Of course it does, that's part of our shared understanding of why trad gamers would care about the little Wii! ;) Drowned out or not a mature trad gamer would understand not to get entangled by shovelware, so drowning out doesn't matter. Most trad Nintendo gamers enjoy games from Capcom, Konami, Squaresoft et al. because they mostly made their subsistence on the NES, Nintendo's console, where many of us started our love for the company, as fans. So no, most fans don't just stick to Mario and Zelda, we also enjoy exclusives from other companies like capcom and others.

Notice that the sales of NSMB Wii is incredibly heavy loaded in the USA, where Mario always had the most popculture appeal. Every other mario sells proportionately within their regions, usually, USA-~25%=Europe, Europe-~25m=Japan. USA NSMB is over 50% of the other regions.

I had a personal discussion with Rol on NSMB DS, a mario game.
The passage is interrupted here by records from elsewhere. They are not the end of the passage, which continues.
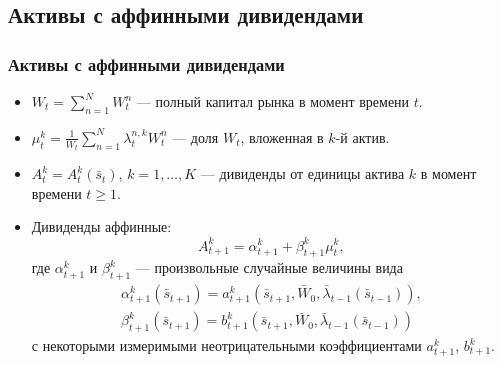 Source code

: \documentclass[10pt]{beamer}
\theoremstyle{definition}
\theoremstyle{remark}
\begin{document}
\subsection{Активы с аффинными дивидендами}
\begin{frame}\frametitle{Активы с аффинными дивидендами}
    \begin{itemize}
    \item $W_t = \sum_{n=1}^N W_t^n$ — полный капитал рынка в момент времени $t$.
    \item $\mu_{t}^k = \frac{1}{W_t}\sum_{n=1}^{N}\lambda_{t}^{n,k} W_t^n$ — доля $W_t$, вложенная в $k$-й актив.
    \item $A_{t}^k = A_{t}^k(  \bar s_{t} )$, $k=1,\dots,K$ — дивиденды от единицы актива $k$ в момент времени $t\ge 1$.
   
    \item Дивиденды аффинные:
    $$
    \label{6-A-t-k-affine}
    A_{t+1}^k = \alpha_{t+1}^k + \beta_{t+1}^k \mu_{t}^k,
    $$
    где $\alpha_{t+1}^k$ и $\beta_{t+1}^k$ — произвольные случайные величины вида
    \begin{gather}
    \label{7-alpha-t-k}
    \alpha_{t+1}^k( \bar s_{t+1}) = a_{t+1}^k( \bar s_{t+1}, \bar W_0, \bar \lambda_{t-1}( \bar s_{t-1} )), \\
    \label{8-beta-t-k}
    \beta_{t+1}^k( \bar s_{t+1} ) = b_{t+1}^k ( \bar s_{t+1},\bar W_0, \bar\lambda_{t-1}( \bar s_{t-1} ))
    \end{gather}
    с некоторыми измеримыми неотрицательными коэффициентами $a_{t+1}^k$, $b_{t+1}^k$.
    \end{itemize}
\end{frame}


\end{document}

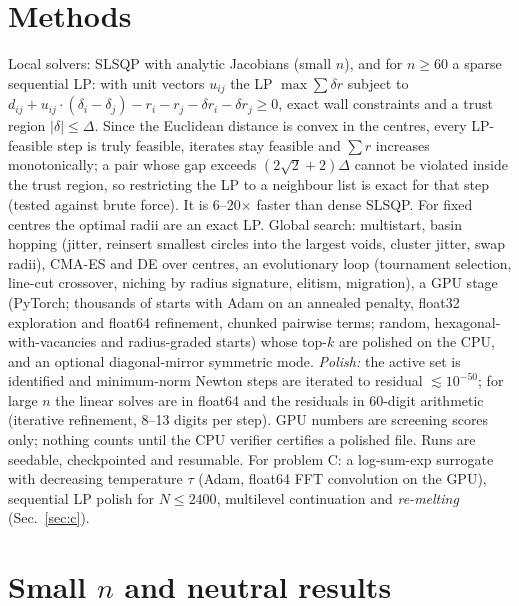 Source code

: \documentclass[10pt]{article}
\begin{document}
\section{Methods}
Local solvers: SLSQP with analytic Jacobians (small $n$), and for $n\ge60$ a sparse sequential LP: with unit vectors $u_{ij}$ the LP $\max\sum\delta r$ subject to
$d_{ij}+u_{ij}\cdot(\delta_i-\delta_j)-r_i-r_j-\delta r_i-\delta r_j\ge0$, exact wall constraints and a trust region $|\delta|\le\Delta$. Since the Euclidean distance is convex in the centres,
every LP-feasible step is truly feasible, iterates stay feasible and $\sum r$ increases monotonically; a pair whose gap exceeds $(2\sqrt2+2)\Delta$ cannot be violated inside the trust region, so
restricting the LP to a neighbour list is exact for that step (tested against brute force). It is 6--20$\times$ faster than dense SLSQP. For fixed centres the optimal radii are an exact LP.
Global search: multistart, basin hopping (jitter, reinsert smallest circles into the largest voids, cluster jitter, swap radii), CMA-ES and DE over centres, an evolutionary loop (tournament selection, line-cut
crossover, niching by radius signature, elitism, migration), a GPU stage (PyTorch; thousands of starts with Adam on an annealed penalty, float32 exploration and float64 refinement, chunked pairwise terms; random, hexagonal-with-vacancies
and radius-graded starts) whose top-$k$ are polished on the CPU, and an optional diagonal-mirror symmetric mode. \emph{Polish:} the active set is identified and minimum-norm Newton steps are iterated to residual $\lesssim10^{-50}$;
for large $n$ the linear solves are in float64 and the residuals in 60-digit arithmetic (iterative refinement, 8--13 digits per step). GPU numbers are screening scores only; nothing counts until the CPU verifier certifies a polished file.
Runs are seedable, checkpointed and resumable. For problem C: a log-sum-exp surrogate with decreasing temperature $\tau$ (Adam, float64 FFT convolution on the GPU), sequential LP polish for $N\le2400$, multilevel continuation and \emph{re-melting} (Sec.~\ref{sec:c}).

\section{Small $n$ and neutral results}\label{sec:small}
\end{document}
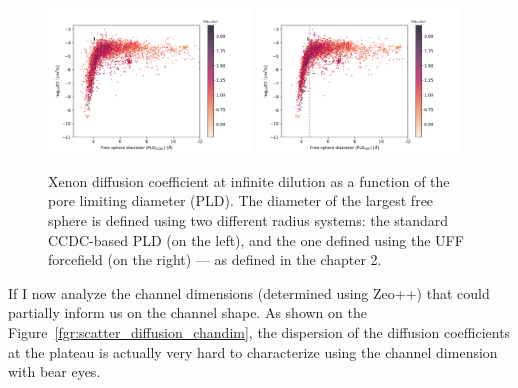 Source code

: \documentclass[main]{subfiles}
\begin{document}
\begin{figure}[ht]
  \centering
    \includegraphics[width=0.48\textwidth]{figures/5-diffusion/D_log-diameter_ccdc_colored_s_+.pdf}
    \includegraphics[width=0.48\textwidth]{figures/5-diffusion/D_log-diameter_colored_s_+.pdf}
    \caption{Xenon diffusion coefficient at infinite dilution as a function of the pore limiting diameter (PLD). The diameter of the largest free sphere is defined using two different radius systems: the standard CCDC-based PLD (on the left), and the one defined using the UFF forcefield (on the right)\autocite{Hung_2021} --- as defined in the chapter 2. }\label{fgr:diff_pld}
\end{figure}

If I now analyze the channel dimensions (determined using Zeo++) that could partially inform us on the channel shape. As shown on the Figure~\ref{fgr:scatter_diffusion_chandim}, the dispersion of the diffusion coefficients at the plateau is actually very hard to characterize using the channel dimension with bear eyes. 
\end{document}
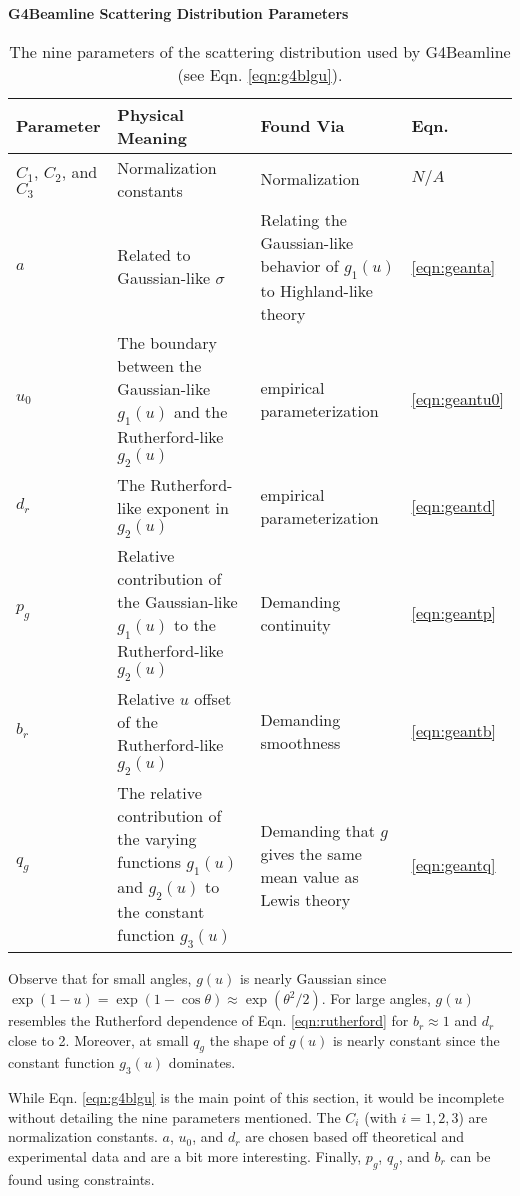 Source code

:\begin{table}
\caption*{\textbf{G4Beamline Scattering Distribution Parameters}}
\begin{tabularx}{\textwidth}{| A | B | B | C |}
\hline \hline
	\textbf{Parameter} & \textbf{Physical Meaning} & \textbf{Found Via} & \textbf{Eqn.} \\ \hline
	$C_1$, $C_2$, and $C_3$ & Normalization constants & Normalization & $N/A$ \\ \hline
	$a$ & Related to Gaussian-like $\sigma$ & Relating the Gaussian-like behavior of $g_1(u)$ to Highland-like theory \cite{highland} & \ref{eqn:geanta} \\ \hline
	$u_0$ & The boundary between the Gaussian-like $g_1(u)$ and the Rutherford-like $g_2(u)$ & empirical parameterization & \ref{eqn:geantu0} \\ \hline
	$d_r$ & The Rutherford-like exponent in $g_2(u)$ & empirical parameterization & \ref{eqn:geantd} \\ \hline
	$p_g$ & Relative contribution of the Gaussian-like $g_1(u)$ to the Rutherford-like $g_2(u)$ & Demanding continuity & \ref{eqn:geantp} \\ \hline
	$b_r$ & Relative $u$ offset of the Rutherford-like $g_2(u)$ & Demanding smoothness & \ref{eqn:geantb} \\ \hline
	$q_g$ & The relative contribution of the varying functions $g_1(u)$ and $g_2(u)$ to the constant function $g_3(u)$ & Demanding that $g$ gives the same mean value as Lewis theory & \ref{eqn:geantq}\\
\hline
\end{tabularx}
\caption[G4Beamline scattering distribution parameters.]{The nine parameters of the scattering distribution used by G4Beamline (see Eqn. \ref{eqn:g4blgu}).}
\label{tbl:g4blgu_parameters}
\end{table}


Observe that for small angles, $g(u)$ is nearly Gaussian since $\exp{(1-u)}=\exp{(1-\cos\theta)}\approx\exp{(\theta^2/2)}$. For large angles, $g(u)$ resembles the Rutherford dependence of Eqn. \ref{eqn:rutherford} for $b_r\approx 1$ and $d_r$ close to 2. Moreover, at small $q_g$ the shape of $g(u)$ is nearly constant since the constant function $g_3(u)$ dominates.

While Eqn. \ref{eqn:g4blgu} is the main point of this section, it would be incomplete without detailing the nine parameters mentioned. The $C_i$ (with $i=1,2,3$) are normalization constants. $a$, $u_0$, and $d_r$ are chosen based off theoretical and experimental data and are a bit more interesting. Finally, $p_g$, $q_g$, and $b_r$ can be found using constraints. 

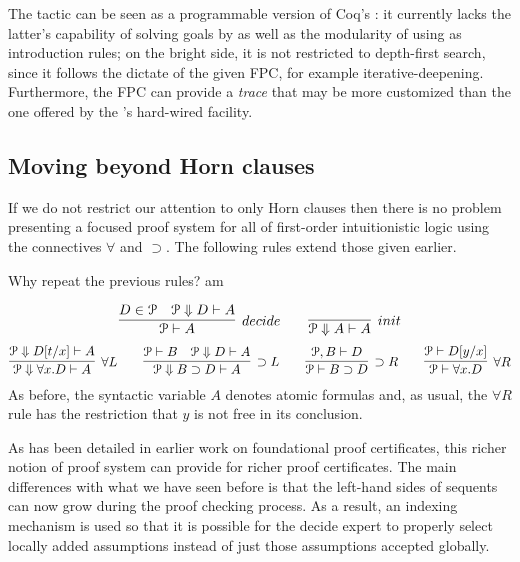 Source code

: The  tactic can be seen as a programmable version of
Coq's : it currently lacks the latter's capability of
solving goals by  as well as the modularity of using
 as introduction rules; on the bright side, it is not
restricted to depth-first search, since it follows the dictate of the
given FPC, for example iterative-deepening. Furthermore, the FPC can
provide a \emph{trace} that may be more customized than the one
offered by the 's hard-wired  facility.

\subsection{Moving beyond Horn clauses}
\label{ssec:beyond}

If we do not restrict our attention to only Horn clauses then there is
no problem  presenting a focused proof system for all of
first-order intuitionistic logic using the connectives $\forall$ and
$\supset$.  The following rules extend those given earlier.
\begin{metanote}
  Why repeat the previous rules? am
\end{metanote}
\[
  \infer[decide]{\Pscr\vdash A}{D \in \Pscr\quad \Pscr\Downarrow D\vdash A}
  \qquad
  \infer[init]{\Pscr\Downarrow A\vdash A}{}
\]
\[
  \infer[\forall L]{\Pscr\Downarrow\forall x. D\vdash A}
        {\Pscr\Downarrow D[t/x]\vdash A}
  \qquad
  \infer[\supset L]{\Pscr\Downarrow B\supset D\vdash A}
        {\Pscr\vdash B\quad \Pscr\Downarrow D\vdash A}
  \qquad
  \infer[\supset R]{\Pscr\vdash B\supset D}{\Pscr, B\vdash D}
  \qquad
  \infer[\forall R]{\Pscr\vdash \forall x.D}{\Pscr\vdash D[y/x]}
\]
As before, the syntactic variable $A$ denotes atomic formulas and, as
usual, the $\forall R$ rule has the restriction that $y$ is not free in
its conclusion.

As has been detailed in earlier work on foundational proof
certificates, this richer notion of proof system can provide for
richer proof certificates.  The main differences with what we have
seen before is that the left-hand sides of sequents can now grow
during the proof checking process.  As a result, an indexing mechanism
is used so that it is possible for the decide expert to properly
select locally added assumptions instead of just those assumptions
accepted globally.

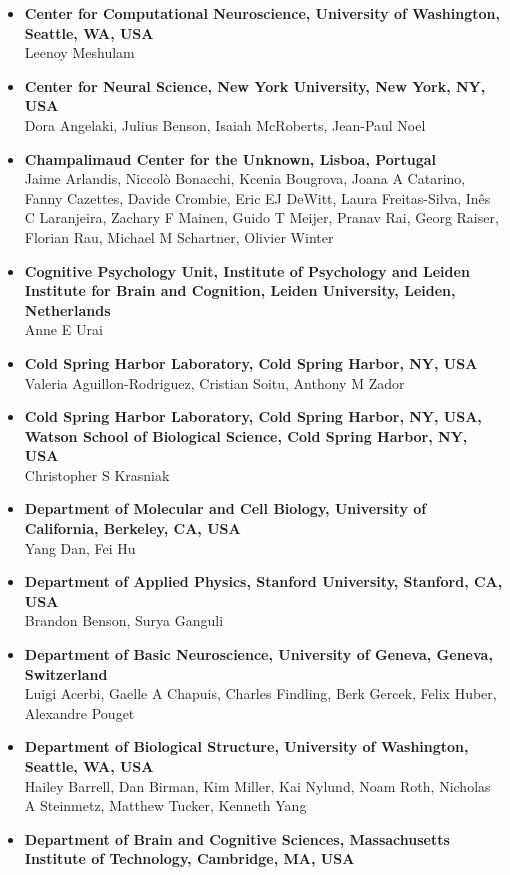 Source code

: \documentclass[10pt,lineno]{elife}
\begin{document}
\begin{itemize}
  \item \textbf{Center for Computational Neuroscience, University of Washington, Seattle, WA, USA}\\
  Leenoy Meshulam
  \item \textbf{Center for Neural Science, New York University, New York, NY, USA}\\
  Dora Angelaki, Julius Benson, Isaiah McRoberts, Jean-Paul Noel
  \item \textbf{Champalimaud Center for the Unknown, Lisboa, Portugal}\\
  Jaime Arlandis, Niccolò Bonacchi, Kcenia Bougrova, Joana A Catarino, Fanny Cazettes, Davide Crombie, Eric EJ DeWitt, Laura Freitas-Silva, Inês C Laranjeira, Zachary F Mainen, Guido T Meijer, Pranav Rai, Georg Raiser, Florian Rau, Michael M Schartner, Olivier Winter
  \item \textbf{Cognitive Psychology Unit, Institute of Psychology and Leiden Institute for Brain and Cognition, Leiden University, Leiden, Netherlands}\\
  Anne E Urai
  \item \textbf{Cold Spring Harbor Laboratory, Cold Spring Harbor, NY, USA}\\
  Valeria Aguillon-Rodriguez, Cristian Soitu, Anthony M Zador
  \item \textbf{Cold Spring Harbor Laboratory, Cold Spring Harbor, NY, USA, Watson School of Biological Science, Cold Spring Harbor, NY, USA}\\
  Christopher S Krasniak
  \item \textbf{Department of  Molecular and Cell Biology, University of California, Berkeley, CA, USA}\\
  Yang Dan, Fei Hu
  \item \textbf{Department of Applied Physics, Stanford University, Stanford, CA, USA}\\
  Brandon Benson, Surya Ganguli
  \item \textbf{Department of Basic Neuroscience, University of Geneva, Geneva, Switzerland}\\
  Luigi Acerbi, Gaelle A Chapuis, Charles Findling, Berk Gercek, Felix Huber, Alexandre Pouget
  \item \textbf{Department of Biological Structure, University of Washington, Seattle, WA, USA}\\
  Hailey Barrell, Dan Birman, Kim Miller, Kai Nylund, Noam Roth, Nicholas A Steinmetz, Matthew Tucker, Kenneth Yang
  \item \textbf{Department of Brain and Cognitive Sciences, Massachusetts Institute of Technology, Cambridge, MA, USA}\\

\end{itemize}
\end{document}
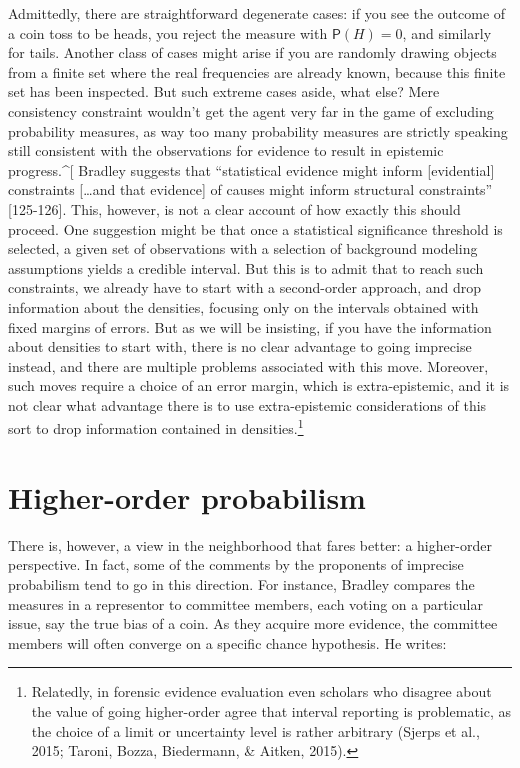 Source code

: \documentclass[
  10pt,
  dvipsnames,enabledeprecatedfontcommands]{scrartcl}
\begin{document}
Admittedly, there are straightforward degenerate cases: if you see the
outcome of a coin toss to be heads, you reject the measure with
\(\mathsf{P}(H)=0\), and similarly for tails. Another class of cases
might arise if you are randomly drawing objects from a finite set where
the real frequencies are already known, because this finite set has been
inspected. But such extreme cases aside, what else? Mere consistency
constraint wouldn't get the agent very far in the game of excluding
probability measures, as way too many probability measures are strictly
speaking still consistent with the observations for evidence to result
in epistemic progress.\^{}{[} Bradley suggests that ``statistical
evidence might inform {[}evidential{]} constraints {[}\dots and that
evidence{]} of causes might inform structural constraints''
{[}125-126{]}. This, however, is not a clear account of how exactly this
should proceed. One suggestion might be that once a statistical
significance threshold is selected, a given set of observations with a
selection of background modeling assumptions yields a credible interval.
But this is to admit that to reach such constraints, we already have to
start with a second-order approach, and drop information about the
densities, focusing only on the intervals obtained with fixed margins of
errors. But as we will be insisting, if you have the information about
densities to start with, there is no clear advantage to going imprecise
instead, and there are multiple problems associated with this move.
Moreover, such moves require a choice of an error margin, which is
extra-epistemic, and it is not clear what advantage there is to use
extra-epistemic considerations of this sort to drop information
contained in densities.\footnote{Relatedly, in forensic evidence
  evaluation even scholars who disagree about the value of going
  higher-order agree that interval reporting is problematic, as the
  choice of a limit or uncertainty level is rather arbitrary (Sjerps et
  al., 2015; Taroni, Bozza, Biedermann, \& Aitken, 2015).}

\hypertarget{higher-order-probabilism}{%
\section{Higher-order probabilism}\label{higher-order-probabilism}}

There is, however, a view in the neighborhood that fares better: a
higher-order perspective. In fact, some of the comments by the
proponents of imprecise probabilism tend to go in this direction. For
instance, Bradley compares the measures in a representor to committee
members, each voting on a particular issue, say the true bias of a coin.
As they acquire more evidence, the committee members will often converge
on a specific chance hypothesis. He writes:
\end{document}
You will be hard pressed to find how massive its appeal was in Japan.

    score US EU JPN Total
New Super Mario Bros. (DS) Platform 8.73 8.84 8.34 6.38

26.79

Maybe a good comparison would be NSMB DS versus NSMB Wii, to show how much of NSMBWii's sales volume is due to multiplayer/bundling/console_vs_handheld and other such factors. Nonetheless, the same can be said about COD being played by kids and multiplayer, marketing and whatnot. That's why I lump them together (NSMBWii-COD).

Furthermore, again, Halo-CoD is looking at one aspect of the system among a hundred other fan favorites. The average 360 owner owns about 10 games, and there are more than 10 different genres among their top selling games. You're looking at, say, racing fans, who buy a 360 to play racers. You don't have that kind of demographic on the wii, because nobody buys wii just for racers because there is really only mkwii. The same goes for platformers, there is really only mario. What that means is that, if you're a wii traditional core, you're buying all the best names they put out. Metroid, zelda, mario, mkwii, nsmb, galaxy.

Understood, but not completely relevant in light of the simple fact that Halo, being the flaship title, will most likely appear in the games library of all 360 trad gamers, though all other games in their libraries may vary. That's wh y I like it as a barometer. Don't lump Halo-COD, COD appears in the libraries of such varying types of gamers. Halo does too, but to a much lesser extent.